*What the task requires*: The required output is every line from the one with "#### 성장 추세 분석" through the final line of the data below, unchanged.

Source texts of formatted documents
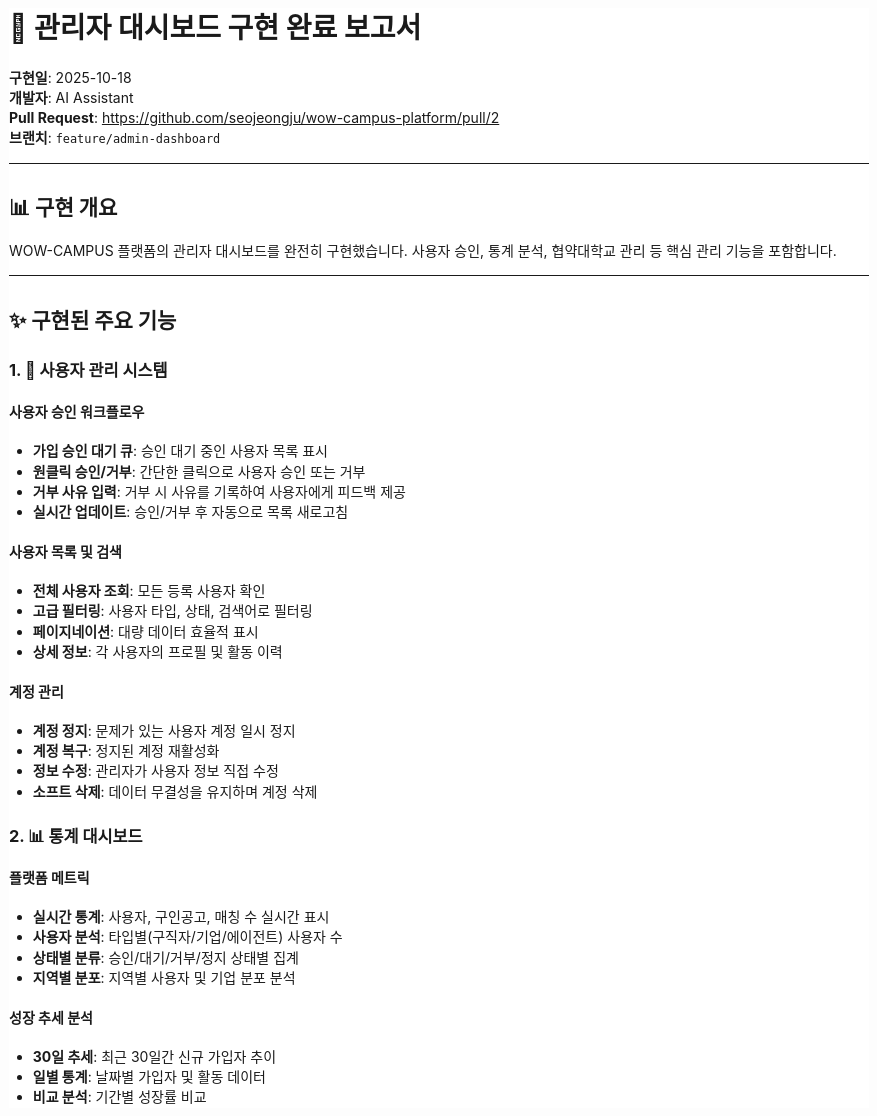 # 🎯 관리자 대시보드 구현 완료 보고서

**구현일**: 2025-10-18  
**개발자**: AI Assistant  
**Pull Request**: https://github.com/seojeongju/wow-campus-platform/pull/2  
**브랜치**: `feature/admin-dashboard`

---

## 📊 구현 개요

WOW-CAMPUS 플랫폼의 관리자 대시보드를 완전히 구현했습니다. 사용자 승인, 통계 분석, 협약대학교 관리 등 핵심 관리 기능을 포함합니다.

---

## ✨ 구현된 주요 기능

### 1. 👥 사용자 관리 시스템

#### 사용자 승인 워크플로우
- **가입 승인 대기 큐**: 승인 대기 중인 사용자 목록 표시
- **원클릭 승인/거부**: 간단한 클릭으로 사용자 승인 또는 거부
- **거부 사유 입력**: 거부 시 사유를 기록하여 사용자에게 피드백 제공
- **실시간 업데이트**: 승인/거부 후 자동으로 목록 새로고침

#### 사용자 목록 및 검색
- **전체 사용자 조회**: 모든 등록 사용자 확인
- **고급 필터링**: 사용자 타입, 상태, 검색어로 필터링
- **페이지네이션**: 대량 데이터 효율적 표시
- **상세 정보**: 각 사용자의 프로필 및 활동 이력

#### 계정 관리
- **계정 정지**: 문제가 있는 사용자 계정 일시 정지
- **계정 복구**: 정지된 계정 재활성화
- **정보 수정**: 관리자가 사용자 정보 직접 수정
- **소프트 삭제**: 데이터 무결성을 유지하며 계정 삭제

### 2. 📊 통계 대시보드

#### 플랫폼 메트릭
- **실시간 통계**: 사용자, 구인공고, 매칭 수 실시간 표시
- **사용자 분석**: 타입별(구직자/기업/에이전트) 사용자 수
- **상태별 분류**: 승인/대기/거부/정지 상태별 집계
- **지역별 분포**: 지역별 사용자 및 기업 분포 분석

#### 성장 추세 분석
- **30일 추세**: 최근 30일간 신규 가입자 추이
- **일별 통계**: 날짜별 가입자 및 활동 데이터
- **비교 분석**: 기간별 성장률 비교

*Expected output*:
#### 성장 추세 분석
- **30일 추세**: 최근 30일간 신규 가입자 추이
- **일별 통계**: 날짜별 가입자 및 활동 데이터
- **비교 분석**: 기간별 성장률 비교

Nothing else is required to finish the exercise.